The five-judge bench said that the Court needs to give an opinion on the functions of the Governor and the President under Article 200 and Article 201. Because the law on this matter cannot be left unclear. The Governors powers under Articles 200 and 201 of the Constitution need to be clear so the Court should give an opinion on this matter. The Governors powers are important. The Court should make sure that the law, on this matter is clear.

Practical Reality: A Doctrine of Functional Precedent

Despite the uncertainty it is clear that advisory opinions are treated as binding precedent, in practice. The Court does not usually review its judgments when answering references. However, it does make adjustments to them. The Court expects stakeholders to follow its opinions. It keeps the power to change or revise them later.

Examples of functional equivalence:

  1. The Third Judges Case is another example. This was an opinion that changed the Collegium. The Collegium used to have the Chief Justice and two judges. The Third Judges Case changed this. Now the Collegium has the Chief Justice and four judges. The Third Judges Case has been followed for a time. It has been over two decades. The Collegium is still made up of the Chief Justice and four judges.
  2. The Presidential Poll Reference is also important. All the judges agreed on this. The Government was able to fill the vacancy when the Presidents term ended. The Presidential Poll Reference showed that the Government could still do its job. It could fill vacancies when there were problems, with the Legislative Assembly of Gujarat.
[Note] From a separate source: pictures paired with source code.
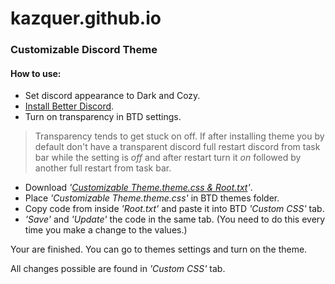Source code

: # kazquer.github.io

### __Customizable Discord Theme__

#### How to use:
* Set discord appearance to Dark and Cozy.
* [Install Better Discord](https://betterdiscord.net/home/).
* Turn on transparency in BTD settings. 
> Transparency tends to get stuck on off. If after installing theme you by default don't have a transparent discord full restart discord from task bar while the setting is *off* and after restart turn it *on* followed by another full restart from task bar.
* Download *'[Customizable Theme.theme.css & Root.txt](https://github.com/kazquer/CustomizableTheme)'*.
* Place *'Customizable Theme.theme.css'* in BTD themes folder. 
* Copy code from inside *'Root.txt'* and paste it into BTD *'Custom CSS'* tab. 
* *'Save'* and *'Update'* the code in the same tab. (You need to do this every time you make a change to the values.)

Your are finished. You can go to themes settings and turn on the theme.

All changes possible are found in *'Custom CSS'* tab.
My Theory: The Paradox of Unsettled Precedent

They are not clearly settled in doctrine. Are practically followed. The 2025 Presidential Reference case shows this clearly:

  1. Doctrinal Ambiguity: The Constitution Bench in the Governors case used some parts of Justice Chandrachud’s opinion in Special Courts Bill to say that all courts should follow an opinion. They left out the rest of his points, which showed there were different views and did not clearly say if it was binding or not.
  2. The Overruling Problem: The Court used Article 143 to overrule the Tamil Nadu Governor judgment, which was decided months before. However, it did not clarify if its advisory opinion would bind courts. This created confusion that the Court could have and maybe should have addressed directly.
  3. The “Functional Reference” Category: The Court said there is a kind of reference a functional reference noting that earlier Presidential References were not about how constitutional parts work. Now many constitutional issues about how constitutional actors work every day could be called references.
  4. The Practical Reality: with doctrinal uncertainty, advisory opinions under Article 143 often act like binding precedent. There is no case where they were ignored or disobeyed. The Court expects people to follow its opinions but as the recent case shows, it keeps the power to change or revise them creating a situation where its decisions bind others but not the Court itself. The advisory opinions under Article 143 are followed in practice.

Conclusion

The Supreme Courts advisory opinion under Article 143 is not an issue for lower courts. These opinions are advisory. Do not become law under Article 141. Article 141 talks about “law declared” not just judgments. When the Supreme Court gives its opinion on a law it does not matter if it is advisory or a judgment its authority remains the same. As Justice Bhagwati said, when the Supreme Court explains the law, it is declared, no matter what kind of jurisdiction it is.

 The Court needs to answer this question do advisory opinions under Article 143 become “law declared” under Article 141? Until then there will be confusion: lower courts must follow judgments under Article 141. However, it is unclear if an advisory opinion can overrule a judgment and this creates uncertainty. The Supreme Courts advisory opinion and judgments are important. The Court must provide a clear ruling on this matter. The Supreme Courts role, in declaring the law is crucial and its opinions, whether adjudicatory carry significant weight. Lower courts rely on the Supreme Courts guidance to make decisions.